Nothing but the pictures should be dropped; repeat the rest of the data below exactly.

*** Opening of SOURCE INFORMATION ***

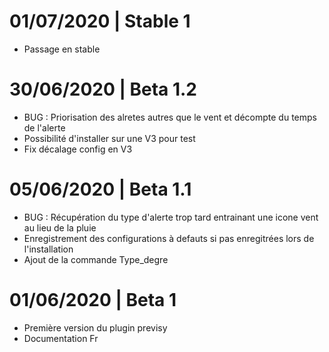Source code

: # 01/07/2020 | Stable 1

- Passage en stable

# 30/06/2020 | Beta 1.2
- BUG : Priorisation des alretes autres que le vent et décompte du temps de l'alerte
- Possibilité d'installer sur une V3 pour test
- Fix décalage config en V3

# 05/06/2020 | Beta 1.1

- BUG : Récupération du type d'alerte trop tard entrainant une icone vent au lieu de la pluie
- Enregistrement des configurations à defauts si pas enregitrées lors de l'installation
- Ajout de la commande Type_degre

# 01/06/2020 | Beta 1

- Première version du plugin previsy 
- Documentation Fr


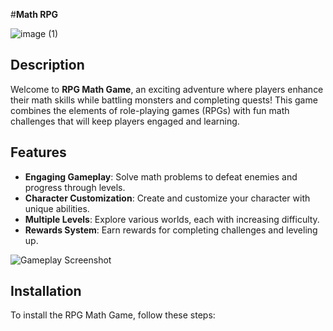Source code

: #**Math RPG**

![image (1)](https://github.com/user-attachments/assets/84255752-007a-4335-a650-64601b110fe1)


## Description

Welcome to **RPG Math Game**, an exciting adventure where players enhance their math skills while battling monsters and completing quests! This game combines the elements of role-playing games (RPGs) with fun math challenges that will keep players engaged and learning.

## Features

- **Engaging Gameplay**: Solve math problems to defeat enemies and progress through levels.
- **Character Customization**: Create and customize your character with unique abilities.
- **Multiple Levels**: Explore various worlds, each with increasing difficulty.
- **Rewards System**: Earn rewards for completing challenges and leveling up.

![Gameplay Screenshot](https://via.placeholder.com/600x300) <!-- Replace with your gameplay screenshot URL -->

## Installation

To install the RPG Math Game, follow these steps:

*** Close of SOURCE INFORMATION ***

> [RESULT FOR THIS TASK]:
Source code

: # 01/07/2020 | Stable 1

- Passage en stable

# 30/06/2020 | Beta 1.2
- BUG : Priorisation des alretes autres que le vent et décompte du temps de l'alerte
- Possibilité d'installer sur une V3 pour test
- Fix décalage config en V3

# 05/06/2020 | Beta 1.1

- BUG : Récupération du type d'alerte trop tard entrainant une icone vent au lieu de la pluie
- Enregistrement des configurations à defauts si pas enregitrées lors de l'installation
- Ajout de la commande Type_degre

# 01/06/2020 | Beta 1

- Première version du plugin previsy 
- Documentation Fr


Source code

: #**Math RPG**

![image (1)](https://github.com/user-attachments/assets/84255752-007a-4335-a650-64601b110fe1)


## Description

Welcome to **RPG Math Game**, an exciting adventure where players enhance their math skills while battling monsters and completing quests! This game combines the elements of role-playing games (RPGs) with fun math challenges that will keep players engaged and learning.

## Features

- **Engaging Gameplay**: Solve math problems to defeat enemies and progress through levels.
- **Character Customization**: Create and customize your character with unique abilities.
- **Multiple Levels**: Explore various worlds, each with increasing difficulty.
- **Rewards System**: Earn rewards for completing challenges and leveling up.

![Gameplay Screenshot](https://via.placeholder.com/600x300) <!-- Replace with your gameplay screenshot URL -->

## Installation

To install the RPG Math Game, follow these steps:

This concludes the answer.